Mount control by AstroDMx Capture for Windows and a Raspberry Pi INDI Server

 Mount control by AstroDMx Capture for Windows and a Raspberry Pi running an INDI Server

Although this experiment was done with AstroDMx Capture for Windows, it all works the same way with other operating systems.

This was not an imaging session, it was an experiment into the ability of AstroDMx Capture, using an INDI server running in a Raspberry Pi SBC to send the scope (mount) to a variety of objects and then to centre them on the camera sensor.

The equipment used

  • Celestron AVX GOTO mount
  • An EKINOX, 80mm, F=440mm ED refractor fitted with a Skywatcher motor focuser
  • A Player-One Mars-C II (IMX662) OSC camera fitted with an Optalong LeNhance narrowband filter.
  • A Raspberry Pi SBC running an INDI Server
  • A Bahtinov mask


The Raspberry Pi was placed on the floor between the feet of the tripod, attached to the hand controller, and communicating with the network wirelessly.


The INDI server uses the INDI library.
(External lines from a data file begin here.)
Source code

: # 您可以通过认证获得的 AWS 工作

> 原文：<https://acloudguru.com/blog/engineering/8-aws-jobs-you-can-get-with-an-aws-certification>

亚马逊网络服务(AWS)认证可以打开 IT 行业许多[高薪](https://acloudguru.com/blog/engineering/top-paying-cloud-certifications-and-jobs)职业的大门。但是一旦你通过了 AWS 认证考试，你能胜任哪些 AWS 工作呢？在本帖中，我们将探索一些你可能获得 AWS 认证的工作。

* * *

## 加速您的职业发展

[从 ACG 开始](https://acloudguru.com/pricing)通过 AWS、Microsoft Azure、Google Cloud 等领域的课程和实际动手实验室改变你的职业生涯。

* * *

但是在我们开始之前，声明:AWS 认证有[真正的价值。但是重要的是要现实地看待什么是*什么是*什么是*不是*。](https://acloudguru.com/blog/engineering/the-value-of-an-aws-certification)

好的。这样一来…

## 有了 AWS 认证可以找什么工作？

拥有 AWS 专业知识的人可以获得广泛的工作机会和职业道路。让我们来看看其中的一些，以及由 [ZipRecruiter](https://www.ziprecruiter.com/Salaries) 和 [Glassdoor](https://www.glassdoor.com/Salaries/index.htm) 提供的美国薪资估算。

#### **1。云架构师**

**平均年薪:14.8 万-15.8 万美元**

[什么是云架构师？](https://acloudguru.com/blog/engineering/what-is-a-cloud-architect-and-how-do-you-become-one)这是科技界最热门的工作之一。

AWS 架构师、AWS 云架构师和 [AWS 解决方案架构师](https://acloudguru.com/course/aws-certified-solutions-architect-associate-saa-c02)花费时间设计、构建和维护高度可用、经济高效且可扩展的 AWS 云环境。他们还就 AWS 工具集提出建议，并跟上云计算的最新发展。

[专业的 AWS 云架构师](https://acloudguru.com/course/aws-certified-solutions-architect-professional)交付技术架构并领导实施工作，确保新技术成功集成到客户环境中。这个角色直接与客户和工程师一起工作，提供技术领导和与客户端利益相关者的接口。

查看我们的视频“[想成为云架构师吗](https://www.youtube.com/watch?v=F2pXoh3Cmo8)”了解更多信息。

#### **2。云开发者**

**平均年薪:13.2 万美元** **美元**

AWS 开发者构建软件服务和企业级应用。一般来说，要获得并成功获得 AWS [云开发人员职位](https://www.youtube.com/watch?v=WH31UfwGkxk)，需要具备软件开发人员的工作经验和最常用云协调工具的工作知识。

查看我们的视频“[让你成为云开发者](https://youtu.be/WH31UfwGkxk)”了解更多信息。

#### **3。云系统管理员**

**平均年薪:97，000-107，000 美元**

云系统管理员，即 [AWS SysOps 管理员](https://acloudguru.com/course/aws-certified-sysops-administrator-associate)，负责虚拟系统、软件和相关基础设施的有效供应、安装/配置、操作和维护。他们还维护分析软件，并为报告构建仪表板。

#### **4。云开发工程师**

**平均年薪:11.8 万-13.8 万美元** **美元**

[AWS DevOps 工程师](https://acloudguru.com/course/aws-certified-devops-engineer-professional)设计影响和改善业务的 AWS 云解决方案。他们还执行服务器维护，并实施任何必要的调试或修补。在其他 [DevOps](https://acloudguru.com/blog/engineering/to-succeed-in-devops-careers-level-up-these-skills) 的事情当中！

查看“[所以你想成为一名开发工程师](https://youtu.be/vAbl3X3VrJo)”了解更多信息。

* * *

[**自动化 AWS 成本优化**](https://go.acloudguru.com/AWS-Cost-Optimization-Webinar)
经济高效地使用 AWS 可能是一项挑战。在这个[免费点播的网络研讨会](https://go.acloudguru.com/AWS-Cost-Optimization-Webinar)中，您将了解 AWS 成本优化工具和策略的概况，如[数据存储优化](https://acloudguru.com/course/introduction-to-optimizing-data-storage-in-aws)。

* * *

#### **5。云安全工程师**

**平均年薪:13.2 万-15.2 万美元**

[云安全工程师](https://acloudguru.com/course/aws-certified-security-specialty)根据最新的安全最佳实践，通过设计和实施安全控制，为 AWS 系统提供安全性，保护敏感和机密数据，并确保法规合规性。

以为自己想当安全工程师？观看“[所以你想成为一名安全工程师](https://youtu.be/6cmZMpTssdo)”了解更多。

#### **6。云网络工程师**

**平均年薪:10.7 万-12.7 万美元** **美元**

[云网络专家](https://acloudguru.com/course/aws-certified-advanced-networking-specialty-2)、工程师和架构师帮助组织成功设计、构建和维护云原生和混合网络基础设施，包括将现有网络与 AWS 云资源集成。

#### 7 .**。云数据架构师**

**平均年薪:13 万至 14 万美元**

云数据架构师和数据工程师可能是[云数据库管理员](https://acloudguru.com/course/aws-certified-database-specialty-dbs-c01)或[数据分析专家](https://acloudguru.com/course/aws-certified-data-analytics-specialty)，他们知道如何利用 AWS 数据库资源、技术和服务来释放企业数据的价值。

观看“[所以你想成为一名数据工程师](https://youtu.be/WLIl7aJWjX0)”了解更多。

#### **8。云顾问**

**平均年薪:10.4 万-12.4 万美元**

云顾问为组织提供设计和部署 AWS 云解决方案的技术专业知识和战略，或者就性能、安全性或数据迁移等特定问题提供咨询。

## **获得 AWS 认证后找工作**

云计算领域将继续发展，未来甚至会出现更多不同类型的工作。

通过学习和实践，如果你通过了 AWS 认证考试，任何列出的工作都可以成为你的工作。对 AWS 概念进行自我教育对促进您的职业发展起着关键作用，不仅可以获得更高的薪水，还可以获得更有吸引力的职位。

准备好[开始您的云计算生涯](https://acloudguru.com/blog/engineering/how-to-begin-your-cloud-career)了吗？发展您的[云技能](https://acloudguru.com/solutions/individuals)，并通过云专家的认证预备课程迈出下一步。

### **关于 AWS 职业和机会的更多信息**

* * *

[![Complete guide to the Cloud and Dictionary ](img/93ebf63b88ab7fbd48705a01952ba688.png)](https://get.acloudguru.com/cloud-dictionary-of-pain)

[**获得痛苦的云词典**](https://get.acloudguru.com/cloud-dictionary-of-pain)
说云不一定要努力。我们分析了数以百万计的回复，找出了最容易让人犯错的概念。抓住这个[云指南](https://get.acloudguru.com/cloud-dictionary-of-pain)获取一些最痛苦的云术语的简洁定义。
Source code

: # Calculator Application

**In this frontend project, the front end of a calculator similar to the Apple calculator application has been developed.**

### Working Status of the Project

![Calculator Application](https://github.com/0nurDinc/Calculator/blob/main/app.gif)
The INDI Library is open source software for controlling astronomical devices such as mounts. It is based on the Instrument Neutral Distributed Interface (INDI) protocol and acts as a bridge between software clients and hardware devices. It enables a client to communicate with equipment directly over a network.

The mount was given a normal 2-star alignment after which, the camera was placed at the focus of the scope. The accuracy of the mount's intrinsic GOTO functions will depend of the accuracy of the polar alignment, which alignment stars are used and the accuracy of their alignment. However, the system used here should correct for any inaccuracies.

The scope was precisely focused on last alignment star using a Bahtinov mask


Results

The GOTO sent the scope (mount) to M17, but the Omega Nebula has not been placed in the centre of the sensor’s field of view. The accuracy of the GOTO will depend on the accuracy of the polar alignment and the number, and accuracy of the alignment stars. With a small sensor such as that in the Player-One Mars-C II (IMX662) OSC camera, it is even likely that the object could miss the required object entirely.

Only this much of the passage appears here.